Monday, November 24, 2008

Wednesday, October 22, 2008

Young Weezy in the Heezy

First, to the remarkably few devotees of this important blog, let me apologize for neglecting my duties this past week. Work sidetracked me from my true calling: to shout from the tallest mountain the praises of those who predate. But enough of this self-indulgence; it is my honor to bestow the Predator of the Week award to a man who has gone unheralded for much too long: Lil Wayne. With a quiet grace and understated demeanor, Lil Wayne has wormed his way into the hearts of millions. His messages are those of the every-pred; his style, the humility of one who works only to serve.

Cutting his teeth as a student of mentor and CEO of Cash Money Records, Bryan “Birdman” Williams, Lil Wayne has turned his pensive brand of vocal artistry into the vox populi. Few souls have gone untouched by the masterful lyricism of Lil’s words. Who among us can forget where we were when we first heard the strains of “Act A Ass”? Few of the world’s poets could have better characterized the postmodern fragmentation of the subject.

“Act a ass wit it,” the bard begins. “Back ya ass wit it,” he continues. This entreaty expresses the desperate longing of a man splintered by the pressures of late capitalism and what scholar David Harvey terms ‘time-space compression.’ When he croons, “I ain't got no loves for broads / I ducks and dodge / I grab 'em, on they butts and all,” Wayne captures the lure of empty sexual gratification in a barren psychic landscape.

Wayne also critiques the primacy that money has taken in this bleak world. In an early collaboration with Fat Joe, Lil shows that he is no slave to commodity. He freely gives of his wealth to others: “Yeah: I’m in this bitch with the terror
/ Got a handful of stacks / Better grab an umbrella / I make it rain.” Later in his career, Wayne again reiterates these themes in “A Milli.” He spits,

A million here, a million there
Sicilian bitch with long hair, with coke in her derriere
Like smoke in the thinnest air
I open the Lamborghini
Hopin’ them crackers see me like, “Look at that bastard Weezy.”

Here, he flaunts the fact that even millions are of no importance to him. He’d just as easily spend such riches on wining and dining women of questionable integrity as do anything fun with it. Indeed, he flies in the face of the white aristocracy, driving expensive cars so as to indicate to them that their plan to turn the world into one global capitalist village shall not go unquestioned. “That bastard Weezy” is out there fighting for all of us.

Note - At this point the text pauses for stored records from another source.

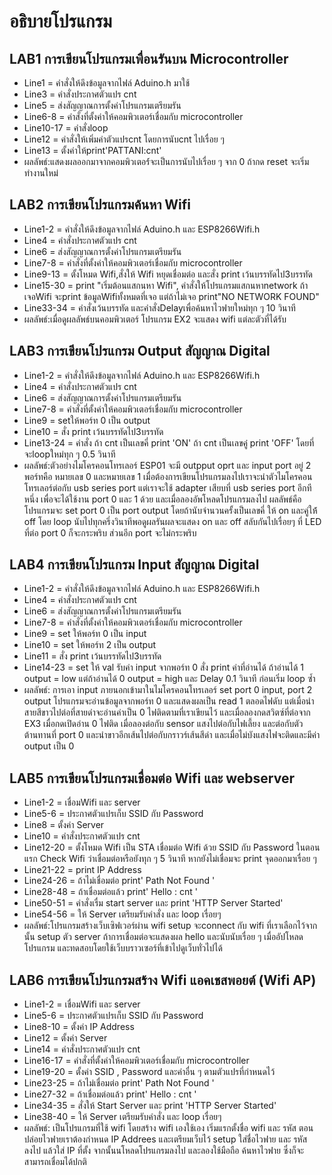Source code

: # อธิบายโปรแกรม
## LAB1 การเขียนโปรแกรมเพื่อนรันบน Microcontroller
 - Line1 = คำสั่งให้ดึงข้อมูลจากไฟล์ Aduino.h มาใช้
 - Line3 = คำสั่งประกาศตัวแปร cnt
 - Line5 = ส่งสัญญาณการตั้งค่าโปรแกรมเตรียมรัน
 - Line6-8 = คำสั่งที่ตั้งค่าให้คอมพิวเตอร์เชื่อมกับ microcontroller
 - Line10-17  = คำสั่งloop
 - Line12 = คำสั่งให้เพิ่มค่าตัวแปรcnt โดยการนับcnt ไปเรื่อย ๆ
 - Line13 = ตั้งค่าให้print'PATTANI:cnt'
 - ผลลัพธ์:แสดงผลออกมาจากคอมพิวเตอร์์จะเป็นการนับไปเรื่อย ๆ จาก 0 ถ้ากด reset จะเริ่มทำงานใหม่
## LAB2 การเขียนโปรแกรมค้นหา Wifi
- Line1-2 = คำสั่งให้ดึงข้อมูลจากไฟล์ Aduino.h และ ESP8266Wifi.h
- Line4 = คำสั่งประกาศตัวแปร cnt
- Line6 = ส่งสัญญาณการตั้งค่าโปรแกรมเตรียมรัน
- Line7-8 = คำสั่งที่ตั้งค่าให้คอมพิวเตอร์เชื่อมกับ microcontroller
- Line9-13 = ตั้งโหมด Wifi,สั่งให้ Wifi หยุดเชื่อมต่อ และสั่ง print เว้นบรรทัดไป3บรรทัด
- Line15-30 = print "เริ่มต้อนแสกนหา Wifi", คำสั่งให้โปรแกรมแสกนหาnetwork ถ้าเจอWifi จะprint ข้อมูลWifiทั้งหมดที่เจอ แต่ถ้าไม่เจอ print"NO NETWORK FOUND"
- Line33-34 = คำสั่งเว้นบรรทัด และคำสั่งDelayเพื่อค้นหาไวฟายใหม่ทุก ๆ 10 วินาที
-  ผลลัพธ์:เมื่อดูผลลัพธ์บนคอมพิวเตอร์ โปรแกรม EX2 จะแสดง wifi แต่ละตัวที่ได้รับ
## LAB3 การเขียนโปรแกรม Output สัญญาณ Digital
- Line1-2 = คำสั่งให้ดึงข้อมูลจากไฟล์ Aduino.h และ ESP8266Wifi.h
- Line4 = คำสั่งประกาศตัวแปร cnt
- Line6 = ส่งสัญญาณการตั้งค่าโปรแกรมเตรียมรัน
- Line7-8 = คำสั่งที่ตั้งค่าให้คอมพิวเตอร์เชื่อมกับ microcontroller
- Line9 = setให้พอร์ท 0 เป็น output
- Line10 = สั่ง print เว้นบรรทัดไป3บรรทัด
- Line13-24 = คำสั่ง ถ้า cnt เป็นเลขคี่ print 'ON' ถ้า cnt เป็นเลขคู๋ print 'OFF' โดยที่จะloopใหม่ทุก ๆ 0.5 วินาที
-  ผลลัพธ์:ตัวอย่างไมโครคอนโทรเลอร์ ESP01 จะมี outpput oprt และ input port อยู่ 2 พอร์ทคือ หมายเลข 0 และหมายเลข 1 เมื่อต้องการเขียนโปรแกรมลงไปเราจะนำตัวไมโครคอนโทรเลอร์ต่อกับ usb series port แต่เราจะใช้ adapter เสียบที่ usb series port อีกทีหนึ่ง เพื่อจะได้ใช้งาน port 0 และ 1 ด้วย และเมื่อลองอัพโหลดโปรแกรมลงไป ผลลัพธ์คือ โปรแกรมจะ set port 0 เป็น port output โดยถ้านับจำนวนครั้งเป็นเลขคี่ ให้ on และคู่ให้้ off โดย loop นับไปทุกครึ่งวินาทีพอดูผลรันผลจะแสดง on และ off สลับกันไปเรื่อยๆ ที่ LED ที่ต่อ port 0 ก็จะกระพริบ ส่วนอีก port จะไม่กระพริบ
## LAB4 การเขียนโปรแกรม Input สัญญาณ Digital
- Line1-2 = คำสั่งให้ดึงข้อมูลจากไฟล์ Aduino.h และ ESP8266Wifi.h
- Line4 = คำสั่งประกาศตัวแปร cnt
- Line6 = ส่งสัญญาณการตั้งค่าโปรแกรมเตรียมรัน
- Line7-8 = คำสั่งที่ตั้งค่าให้คอมพิวเตอร์เชื่อมกับ microcontroller
- Line9 = set ให้พอร์ท 0 เป็น input
- Line10 = set ให้พอร์ท 2 เป็น output
- Line11 = สั่ง print เว้นบรรทัดไป3บรรทัด
- Line14-23 = set ให้ val รับค่า input จากพอร์ท 0 สั่ง print ค่าที่อ่านได้ ถ้าอ่านได้ 1 output = low แต่ถ้าอ่านได้ 0 output = high และ Delay 0.1 วินาที ก่อนเริ่ม loop ซ้ำ
-  ผลลัพธ์: การเอา input ภายนอกเข้ามาในไมโครคอนโทรเลอร์ set port 0 input, port 2 output โปรแกรมจะอ่านข้อมูลจากพอร์ท 0 และแสดงผลเป็น read 1 ตลอดไฟดับ แต่เมื่อนำสายสีขาวไปต่อที่สายดำจะอ่านค่าเป็น 0 ไฟติดตามที่เราเขียนไว้ และเมื่อลองกดสวิตซ์ที่ต่อจาก EX3 เมื่อกดเปิดอ่าน 0 ไฟติด เมื่อลองต่อกับ sensor แสงไปต่อกับไฟเลี้ยง และต่อกับตัวต้านทานที่ port 0 และนำขาวอีกเส้นไปต่อกับกราวร์เส้นสีดำ และเมื่อไม่บังแสงไฟจะติดและมีค่า output เป็น 0
## LAB5 การเขียนโปรแกรมเชื่อมต่อ Wifi และ webserver
- Line1-2 = เชื่อมWifi และ server
- Line5-6 = ประกาศตัวแปรเก็บ SSID กับ Password
- Line8 = ตั้งค่า Server
- Line10 = คำสั่งประกาศตัวแปร cnt
- Line12-20 = ตั้งโหมด Wifi เป็น STA เชื่อมต่อ Wifi ด้วย SSID กับ Password ในตอนแรก Check Wifi ว่าเชื่อมต่อหรือยังทุก ๆ 5 วินาที หากยังไม่เชื่อมจะ print จุดออกมาเรื่อย ๆ
- Line21-22 = print IP Address
- Line24-26 = ถ้าไม่เชื่อมต่อ print' Path Not Found '
- Line28-48 = ถ้าเชื่อมต่อแล้ว print' Hello : cnt '
- Line50-51 = คำสั่งเรื่ม start server และ print 'HTTP Server Started'
- Line54-56 = ให้ Server เตรียมรับคำสั่ง และ loop เรื่อยๆ
-  ผลลัพธ์:โปรแกรมสร้างเว็บเซิฟเวอร์ผ่าน wifi setup จะconnect กับ wifi ที่เราเลือกไว้จากนั้น setup ตัว server ถ้าการเชื่อมต่อจะแสดงผล hello และนับนับเรื่อย ๆ เมื่ออัปโหลดโปรแกรม และทดสอบโดยใช้เว็บบราวเซอร์ที่เข้าไปดูเว็บทั่วไปได้
## LAB6 การเขียนโปรแกรมสร้าง Wifi แอคเชสพอยต์ (Wifi AP)
- Line1-2 = เชื่อมWifi และ server
- Line5-6 = ประกาศตัวแปรเก็บ SSID กับ Password
- Line8-10 = ตั้งค่า IP Address
- Line12 = ตั้งค่า Server
- Line14 = คำสั่งประกาศตัวแปร cnt
- Line16-17 = คำสั่งที่ตั้งค่าให้คอมพิวเตอร์เชื่อมกับ microcontroller
- Line19-20 = ตั้งค่า SSID , Password และค่าอื่น ๆ ตามตัวแปรที่กำหนดไว้
- Line23-25 = ถ้าไม่เชื่อมต่อ print' Path Not Found '
- Line27-32 = ถ้าเชื่อมต่อแล้ว print' Hello : cnt '
- Line34-35 = สั่งให้ Start Server และ print 'HTTP Server Started'
- Line38-40 = ให้ Server เตรียมรับคำสั่ง และ loop เรื่อยๆ
-  ผลลัพธ์: เป็นโปรแกรมที่ใช้ wifi โดยสร้าง wifi เองใช้เอง เริ่มแรกตั้งชื่อ wifi และ รหัส ตอนปล่อยไวฟายเราต้องกำหนด IP Addrees และเตรียมเว็บไว้ setup ใส่ชื่อไวฟาย และ รหัส ลงไป แล้วใส่ IP ที่ตั้ง จากนั้นนโหลดโปรแกรมลงไป และลองใช้มือถือ ค้นหาไวฟาย ซึ่งก็จะสามารถเชื่อมได้ปกติ
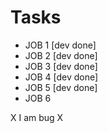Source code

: # Tasks

- JOB 1 [dev done]
- JOB 2 [dev done]
- JOB 3 [dev done]
- JOB 4 [dev done]
- JOB 5 [dev done]
- JOB 6 

X I am bug X
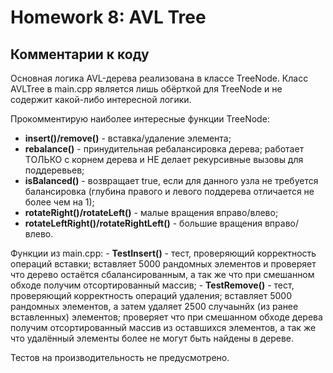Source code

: # Homework 8: AVL Tree
## Комментарии к коду
Основная логика AVL-дерева реализована в классе TreeNode. Класс AVLTree в main.cpp является лишь обёрткой для TreeNode и не содержит какой-либо интересной логики.

Прокомментирую наиболее интересные функции TreeNode:
  - **insert()/remove()** - вставка/удаление элемента;
  - **rebalance()** - принудительная ребалансировка дерева; работает ТОЛЬКО с корнем дерева и НЕ делает рекурсивные вызовы для поддеревьев;
  - **isBalanced()** - возвращает true, если для данного узла не требуется балансировка (глубина правого и левого поддерева отличается не более чем на 1);
  - **rotateRight()/rotateLeft()** - малые вращения вправо/влево;
  - **rotateLeftRight()/rotateRightLeft()** - большие вращения вправо/влево.
  
  Функции из main.cpp:
    - **TestInsert()** - тест, проверяющий корректность операций вставки; вставляет 5000 рандомных элементов и проверяет что дерево остаётся сбалансированным, а так же что при смешанном обходе получим отсортированный массив;
    - **TestRemove()** - тест, проверяющий корректность операций удаления; вставляет 5000 рандомных элементов, а затем удаляет 2500 случаынйх (из ранее вставленных) элементов; проверяет что при смешанном обходе дерева получим отсортированный массив из оставшихся элементов, а так же что удалённый элементы более не могут быть найдены в дереве.
    
Тестов на производительность не предусмотрено.
  
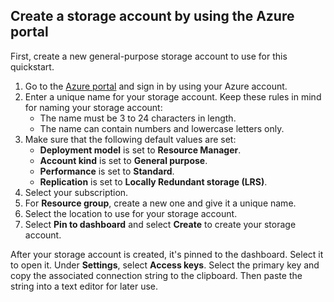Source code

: ## Create a storage account by using the Azure portal

First, create a new general-purpose storage account to use for this quickstart. 

1. Go to the [Azure portal](https://portal.azure.cn/#create/Microsoft.StorageAccount-ARM) and sign in by using your Azure account. 
2. Enter a unique name for your storage account. Keep these rules in mind for naming your storage account:
    - The name must be 3 to 24 characters in length.
    - The name can contain numbers and lowercase letters only.
3. Make sure that the following default values are set: 
    - **Deployment model** is set to **Resource Manager**.
    - **Account kind** is set to **General purpose**.
    - **Performance** is set to **Standard**.
    - **Replication** is set to **Locally Redundant storage (LRS)**.
4. Select your subscription. 
5. For **Resource group**, create a new one and give it a unique name. 
6. Select the location to use for your storage account.
7. Select **Pin to dashboard** and select **Create** to create your storage account. 

After your storage account is created, it's pinned to the dashboard. Select it to open it. Under **Settings**, select **Access keys**. Select the primary key and copy the associated connection string to the clipboard. Then paste the string into a text editor for later use.

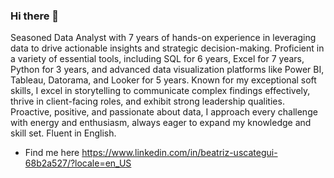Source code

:### Hi there 👋

Seasoned Data Analyst with 7 years of hands-on experience in leveraging data to drive actionable insights and strategic decision-making. Proficient in a variety of essential tools, including SQL for 6 years, Excel for 7 years, Python for 3 years, and advanced data visualization platforms like Power BI, Tableau, Datorama, and Looker for 5 years. Known for my exceptional soft skills, I excel in storytelling to communicate complex findings effectively, thrive in client-facing roles, and exhibit strong leadership qualities. Proactive, positive, and passionate about data, I approach every challenge with energy and enthusiasm, always eager to expand my knowledge and skill set. Fluent in English.

- Find me here https://www.linkedin.com/in/beatriz-uscategui-68b2a527/?locale=en_US

<!--
**Battyusk/Battyusk** is a ✨ _special_ ✨ repository because its `README.md` (this file) appears on your GitHub profile.



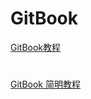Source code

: # GitBook
[GitBook教程](https://blog.csdn.net/axi295309066/article/details/61420694)

#
[GitBook 简明教程](http://www.chengweiyang.cn/gitbook/index.html)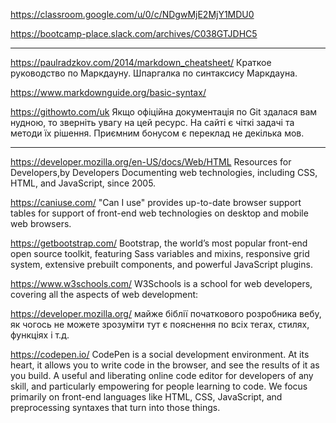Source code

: https://classroom.google.com/u/0/c/NDgwMjE2MjY1MDU0

https://bootcamp-place.slack.com/archives/C038GTJDHC5

----------------------
https://paulradzkov.com/2014/markdown_cheatsheet/
Краткое руководство по Маркдауну. Шпаргалка по синтаксису Маркдауна.

https://www.markdownguide.org/basic-syntax/

https://githowto.com/uk
Якщо офіційна документація по Git здалася вам нудною, то зверніть увагу на цей ресурс.
На сайті є чіткі задачі та методи їх рішення. Приємним бонусом є переклад не декілька мов.

---------------------
https://developer.mozilla.org/en-US/docs/Web/HTML
Resources for Developers,by Developers
Documenting web technologies, including CSS, HTML, and JavaScript, since 2005.

https://caniuse.com/
"Can I use" provides up-to-date browser support tables for support of front-end web technologies on desktop and mobile web browsers.

https://getbootstrap.com/
Bootstrap, the world’s most popular front-end open source toolkit, featuring Sass variables and mixins, responsive grid system, extensive prebuilt components, and powerful JavaScript plugins.

https://www.w3schools.com/
W3Schools is a school for web developers, covering all the aspects of web development:

https://developer.mozilla.org/
 майже біблії початкового розробника вебу, як чогось не можете зрозуміти тут є пояснення по всіх тегах, стилях, функціях і т.д.

https://codepen.io/
CodePen is a social development environment. At its heart, it allows you to write code in the browser, and see the results of it as you build. A useful and liberating online code editor for developers of any skill, and particularly empowering for people learning to code. We focus primarily on front-end languages like HTML, CSS, JavaScript, and preprocessing syntaxes that turn into those things.
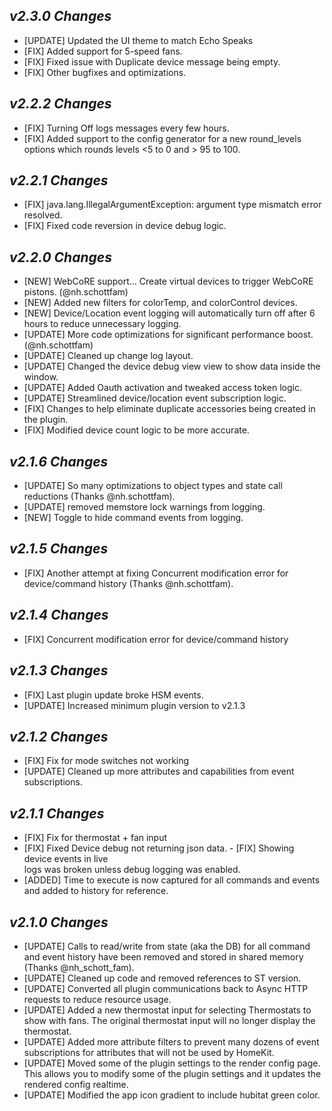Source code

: ## _**v2.3.0 Changes**_
- [UPDATE] Updated the UI theme to match Echo Speaks
- [FIX] Added support for 5-speed fans.
- [FIX] Fixed issue with Duplicate device message being empty.
- [FIX] Other bugfixes and optimizations.

## _**v2.2.2 Changes**_
- [FIX] Turning Off logs messages every few hours.
- [FIX] Added support to the config generator for a new round_levels options which rounds levels <5 to 0 and > 95 to 100.

## _**v2.2.1 Changes**_
- [FIX] java.lang.IllegalArgumentException: argument type mismatch error resolved.
- [FIX] Fixed code reversion in device debug logic.

## _**v2.2.0 Changes**_
- [NEW] WebCoRE support... Create virtual devices to trigger WebCoRE pistons. (@nh.schottfam)
- [NEW] Added new filters for colorTemp, and colorControl devices.
- [NEW] Device/Location event logging will automatically turn off after 6 hours to reduce unnecessary logging.
- [UPDATE] More code optimizations for significant performance boost. (@nh.schottfam)
- [UPDATE] Cleaned up change log layout.
- [UPDATE] Changed the device debug view view to show data inside the window. 
- [UPDATE] Added Oauth activation and tweaked access token logic.
- [UPDATE] Streamlined device/location event subscription logic.
- [FIX] Changes to help eliminate duplicate accessories being created in the plugin.
- [FIX] Modified device count logic to be more accurate.

## _**v2.1.6 Changes**_
- [UPDATE] So many optimizations to object types and state call reductions (Thanks @nh.schottfam).
- [UPDATE] removed memstore lock warnings from logging.
- [NEW] Toggle to hide command events from logging.

## _**v2.1.5 Changes**_
- [FIX] Another attempt at fixing Concurrent modification error for device/command history (Thanks @nh.schottfam).

## _**v2.1.4 Changes**_
- [FIX] Concurrent modification error for device/command history

## _**v2.1.3 Changes**_
- [FIX] Last plugin update broke HSM events.
- [UPDATE] Increased minimum plugin version to v2.1.3

## _**v2.1.2 Changes**_
- [FIX] Fix for mode switches not working
- [UPDATE] Cleaned up more attributes and capabilities from event subscriptions.

## _**v2.1.1 Changes**_
- [FIX] Fix for thermostat + fan input
- [FIX] Fixed Device debug not returning json data.
- [FIX] Showing device events in live logs was broken unless debug logging was enabled.
- [ADDED] Time to execute is now captured for all commands and events and added to history for reference.

## _**v2.1.0 Changes**_
- [UPDATE] Calls to read/write from state (aka the DB) for all command and event history have been removed and stored in shared memory (Thanks @nh_schott_fam).
- [UPDATE] Cleaned up code and removed references to ST version.
- [UPDATE] Converted all plugin communications back to Async HTTP requests to reduce resource usage.
- [UPDATE] Added a new thermostat input for selecting Thermostats to show with fans. The original thermostat input will no longer display the thermostat.
- [UPDATE] Added more attribute filters to prevent many dozens of event subscriptions for attributes that will not be used by HomeKit.
- [UPDATE] Moved some of the plugin settings to the render config page.  This allows you to modify some of the plugin settings and it updates the rendered config realtime.
- [UPDATE] Modified the app icon gradient to include hubitat green color.


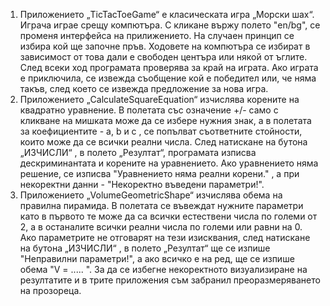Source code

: 1) Приложението „TicTacToeGame“ е класическата игра „Морски шах“. Играча играе срещу компютъра. С кликане вържу полето "en/bg", се променя интерфейса на прилижението. На случаен принцип се избира кой ще започне пръв. Ходовете на компютъра се избират в зависимост от това дали е свободен центъра или някой от ъглите. След всеки ход програмата проверява за край на играта. Ако играта е приключила, се извежда съобщение кой е победител или, че няма такъв, след което се извежда предложение за нова игра.
2) Приложението „CalculateSquareEquation“ изчислява корените на квадратно уравнение. В полетата със означение +/- само с кликване на мишката може да се избере нужния знак, а в полетата за коефициентите - a, b и c , се попълват съответните стойности, които може да се всички реални числа. След натискане на бутона „ИЗЧИСЛИ“ , в полето „Резултат“, програмата изписва дескриминантата и корените на уравнението. Ако уравнението няма решение, се изписва "Уравнението няма реални корени." , а при некоректни данни - "Некоректно въведени параметри!".
3) Приложението „VolumeGeometricShape“ изчислява обема на правилна пирамида. В полетата се въвеждат нужните параметри като в първото те може да са всички естествени числа по големи от 2, а в останалите всички реални числа по големи или равни на 0. Ако параметрите не отговарят на тези изисквания, след натискане на бутона „ИЗЧИСЛИ“ , в полето „Резултат“ ще се изпише "Неправилни параметри!", а ако всичко е на ред, ще се изпише обема "V = ..... ".
За да се избегне некоректното визуализиране на резултатите и в трите приложения съм забранил преоразмеряването на прозореца.


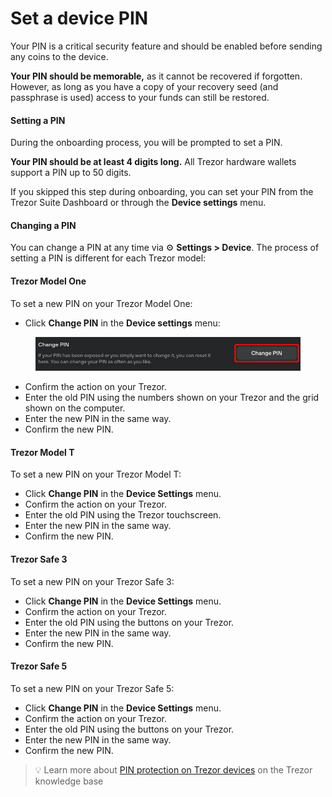 # Set a device PIN

Your PIN is a critical security feature and should be enabled before sending any coins to the device.

**Your PIN should be memorable,** as it cannot be recovered if forgotten. However, as long as you have a copy of your recovery seed (and passphrase is used) access to your funds can still be restored.

#### **Setting a PIN**

During the onboarding process, you will be prompted to set a PIN.

**Your PIN should be at least 4 digits long.** All Trezor hardware wallets support a PIN up to 50 digits.

If you skipped this step during onboarding, you can set your PIN from the Trezor Suite Dashboard or through the **Device settings** menu.

#### **Changing a PIN**

You can change a PIN at any time via ⚙️ **Settings > Device**. The process of setting a PIN is different for each Trezor model:

#### **Trezor Model One**

To set a new PIN on your Trezor Model One:

* Click **Change PIN** in the **Device settings** menu:

<figure><img src="../../.gitbook/assets/Settings_Change_PIN-highlight.webp" alt=""><figcaption></figcaption></figure>

* Confirm the action on your Trezor.
* Enter the old PIN using the numbers shown on your Trezor and the grid shown on the computer.
* Enter the new PIN in the same way.
* Confirm the new PIN.

#### **Trezor Model T**

To set a new PIN on your Trezor Model T:

* Click **Change PIN** in the **Device Settings** menu.
* Confirm the action on your Trezor.
* Enter the old PIN using the Trezor touchscreen.
* Enter the new PIN in the same way.
* Confirm the new PIN.

#### **Trezor Safe 3**

To set a new PIN on your Trezor Safe 3:

* Click **Change PIN** in the **Device Settings** menu.
* Confirm the action on your Trezor.
* Enter the old PIN using the buttons on your Trezor.
* Enter the new PIN in the same way.
* Confirm the new PIN.

#### **Trezor Safe 5**

To set a new PIN on your Trezor Safe 5:

* Click **Change PIN** in the **Device Settings** menu.
* Confirm the action on your Trezor.
* Enter the old PIN using the buttons on your Trezor.
* Enter the new PIN in the same way.
* Confirm the new PIN.



> 💡 Learn more about [PIN protection on Trezor devices](https://trezor.io/guides/trezor-devices/pin-protection-on-trezor-devices) on the Trezor knowledge base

ABOVE: Wayne's comment on fetishism: Man juxtaposed with commodity.

Perhaps Wayne’s goals are best summarized by his anthem, “I Cant Feel My Face.” In this offering, Wayne interrogates the role of facades, those masks we are forced to put on in order to feel socially acceptable. When commodity fetishism and hyperreality are all there is, who among us, if we are to be honest, can really feel his face? ABOVE: Lil Wayne makes sure his face is still there.

Few among us, I think, could so eloquently express what we all feel:

I aint gotta lie I'm just tryin to be with me
bitches up in heaven waitin on me to die to be with me
I'm crazy for being wayne, no is wayne just crazy,
I've been around, I'm still around like the geicko cavemen
hairpin trigga know I won't shave it
I spot hip hop in the ocean I'm gon save it

We are that hip hop, afloat on a sea of broken promises. DeWayne Carter has jumped bravely into the brink to rescue us from the foamy brine. Ralph Waldo Emerson once wrote that “To be great is to be misunderstood.” This must be the only reason that Lil Wayne has not before now been sufficiently honored. Kudos, Lil. Would that we all could exhibit the powerful predatory skills of a seasoned hunter like yourself. Welcome to the House of Pred.